The RL agent has to navigate a grid world, pick up a passenger at one of 4 possible locations and drop the passenger off at one of 4 possible locations.

**Action space (6):**
  - Move up, down, left, right
  - Pickup passenger
  - Drop-off passenger
  
**States (500):**
  - Taxi position (25)
  - Passenger location (5)
  - Drop off location (4)
  
**Rewards:**
  - -1 per step (if no other rewards)
  - +20 for delivering passenger
  - -10 for wrong pickup/drop-off actions

In [None]:
from collections import defaultdict
import gymnasium as gym
import numpy as np
import matplotlib
import matplotlib.pyplot as plt
from tqdm import tqdm
from matplotlib.animation import ArtistAnimation
from IPython.display import HTML

from taxi_gym_utils import *

matplotlib.rcParams['animation.embed_limit'] = 1000

### Taxi agent

We first have to create the taxi agent. We will use the famous Q-Learning algorithm:


$$
Q(s, a) = Q(s, a) + \alpha [r + \gamma \max_{a'} Q(s', a') - Q(s, a)]
$$

$Q(s, a)$ &emsp; Q-value \
$a$ &emsp; action \
$s$ &emsp; state \
$r$ &emsp; reward \
$\alpha \in [0, 1]$ &emsp; learning rate \
$\gamma$ &emsp; discount factor \
$\max_{a'} Q(s', a')$ &emsp; maximum Q-value for all actions $a'$ in the next state $s'$

**Goal**: find the *optimal policy* $\pi^*$ that, in every state $s$, takes the action $a$ that *maximizes* $Q$.

To learn the optimal policy, the RL agent has to *exploit* good actions while also *exploring* the environment by taking actions with unknow outcome. This is called the *exploration-exploitation dilemma*. In the algorithm, the willingness of the RL agent to explore new states is controlled by the constant $\epsilon$: it defines the probability that the agent takes a random action. The action with highest expected return is taken with probability $1 - \epsilon$ (exploitation).

In [None]:
class TaxiAgent:
    def __init__(
        self,
        env: gym.Env,
        learning_rate: float,
        initial_epsilon: float,
        epsilon_decay: float,
        final_epsilon: float,
        discount_factor: float = 0.95,
    ):
        """Initialize a Reinforcement Learning agent with an empty dictionary
        of state-action values (q_values), a learning rate and an epsilon.

        Args:
            env: The training environment
            learning_rate: The learning rate
            initial_epsilon: The initial epsilon value
            epsilon_decay: The decay for epsilon
            final_epsilon: The final epsilon value
            discount_factor: The discount factor for computing the Q-value
        """
        self.env = env
        self.q_values = defaultdict(lambda: np.zeros(env.action_space.n))

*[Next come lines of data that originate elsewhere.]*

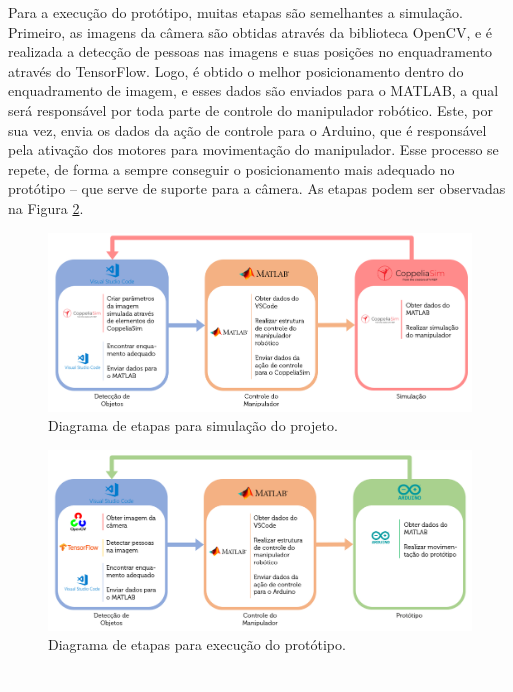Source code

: 
Para a execução do protótipo, muitas etapas são semelhantes a simulação. Primeiro, as imagens da câmera são obtidas através da biblioteca OpenCV, e é realizada a detecção de pessoas nas imagens e suas posições no enquadramento através do TensorFlow. Logo, é obtido o melhor posicionamento dentro do enquadramento de imagem, e esses dados são enviados para o MATLAB, a qual será responsável por toda parte de controle do manipulador robótico. Este, por sua vez, envia os dados da ação de controle para o Arduino, que é responsável pela ativação dos motores para movimentação do manipulador. Esse processo se repete, de forma a sempre conseguir o posicionamento mais adequado no protótipo – que serve de suporte para a câmera. As etapas podem ser observadas na Figura \ref{fig:DiagramaPrototipo}.

\begin{figure}[h!]
\centering
\includegraphics[width=0.9\columnwidth]{Imagens/DiagramaSimulacao.PNG}
\caption{Diagrama de etapas para simulação do projeto.}
\label{fig:DiagramaSimulacao}
\end{figure}

\begin{figure}[h!]
\centering
\includegraphics[width=0.9\columnwidth]{Imagens/DiagramaPrototipo.PNG}
\caption{Diagrama de etapas para execução do protótipo.}
\label{fig:DiagramaPrototipo}
\end{figure}



\textcolor{white}{.}

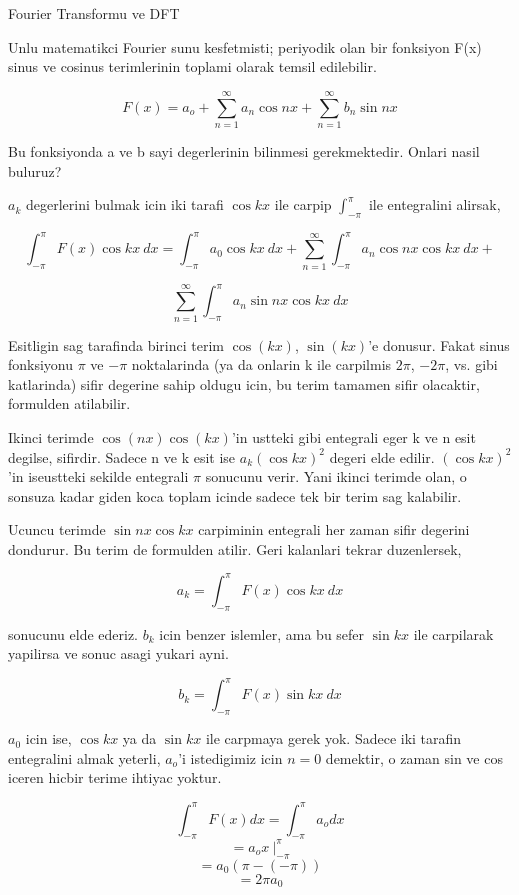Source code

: \documentclass[12pt,fleqn]{article}\usepackage{../common}
\begin{document}
Fourier Transformu ve DFT

Unlu matematikci Fourier sunu kesfetmisti; periyodik olan bir fonksiyon F(x)
sinus ve cosinus terimlerinin toplami olarak temsil edilebilir.

$$ F(x) = a_o + \sum_{n=1}^{\infty}a_n \cos nx + \sum_{n=1}^{\infty}b_n \sin nx  $$

Bu fonksiyonda a ve b sayi degerlerinin bilinmesi gerekmektedir. Onlari nasil
buluruz? 

$a_k$ degerlerini bulmak icin iki tarafi $\cos kx$ ile carpip
$\int_{-\pi}^{\pi}$ ile entegralini alirsak,

$$ \int_{-\pi}^{\pi} F(x)\cos kx \ dx = \int_{-\pi}^{\pi} a_0 \cos
kx \ dx +  \sum_{n=1}^{\infty}\int_{-\pi}^{\pi} a_n \cos nx \cos kx \ dx +   $$

$$ \sum_{n=1}^{\infty}\int_{-\pi}^{\pi} a_n \sin nx \cos kx \ dx   $$

Esitligin sag tarafinda birinci terim $\cos(kx)$, $\sin(kx)$'e donusur. Fakat sinus
fonksiyonu $\pi$ ve $-\pi$ noktalarinda (ya da onlarin k ile carpilmis $2\pi$,
$-2\pi$, vs. gibi katlarinda) sifir degerine sahip oldugu icin, bu terim tamamen
sifir olacaktir, formulden atilabilir.

Ikinci terimde $\cos(nx)\cos(kx)$'in ustteki gibi entegrali eger k ve n esit
degilse, sifirdir. Sadece n ve k esit ise $a_k(\cos kx)^2$ degeri elde edilir.
$(\cos kx)^2$'in iseustteki sekilde entegrali $\pi$ sonucunu verir. Yani ikinci
terimde olan, o sonsuza kadar giden koca toplam icinde sadece tek bir terim sag
kalabilir.

Ucuncu terimde $\sin nx \cos kx$ carpiminin entegrali her zaman
sifir degerini dondurur. Bu terim de formulden atilir. Geri kalanlari tekrar
duzenlersek, 

$$ a_k = \int_{-\pi}^{\pi} F(x)\cos kx \ dx $$

sonucunu elde ederiz. $b_k$ icin benzer islemler, ama bu sefer $\sin kx$ ile carpilarak yapilirsa ve
sonuc asagi yukari ayni.

$$ b_k = \int_{-\pi}^{\pi} F(x)\sin kx \ dx $$

$a_0$ icin ise, $\cos kx$ ya da $\sin kx$ ile carpmaya gerek yok. Sadece iki
tarafin entegralini almak yeterli, $a_o$'i istedigimiz icin $n=0$ demektir, o
zaman sin ve cos iceren hicbir terime ihtiyac yoktur.

$$  \int_{-\pi}^{\pi} F(x) dx =  \int_{-\pi}^{\pi} a_o dx $$
$$  =  a_o x \ \bigg|_{-\pi}^{\pi}  $$
$$  = a_0 (\pi -(-\pi))  $$
$$  = 2\pi a_0  $$
\end{document}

        self.lr = learning_rate
        self.discount_factor = discount_factor

        self.epsilon = initial_epsilon
        self.epsilon_decay = epsilon_decay
        self.final_epsilon = final_epsilon

        self.training_error = []

    def get_action(self, obs: tuple[int, int, bool]) -> int:
        """
        Returns the best action with probability (1 - epsilon)
        otherwise a random action with probability epsilon to ensure exploration.
        """
        # with probability epsilon return a random action to explore the environment
        if np.random.random() < self.epsilon:
            return self.env.action_space.sample()
        # with probability (1 - epsilon) act greedily (exploit)
        else:
            return int(np.argmax(self.q_values[obs]))

    def update(
        self,
        obs: tuple[int, int, bool],
        action: int,
        reward: float,
        terminated: bool,
        next_obs: tuple[int, int, bool],
    ):
        """Updates the Q-value of an action."""
        future_q_value = (not terminated) * np.max(self.q_values[next_obs])
        temporal_difference = (
            reward + self.discount_factor * future_q_value - self.q_values[obs][action]
        )

        self.q_values[obs][action] = (
            self.q_values[obs][action] + self.lr * temporal_difference
        )
        self.training_error.append(temporal_difference)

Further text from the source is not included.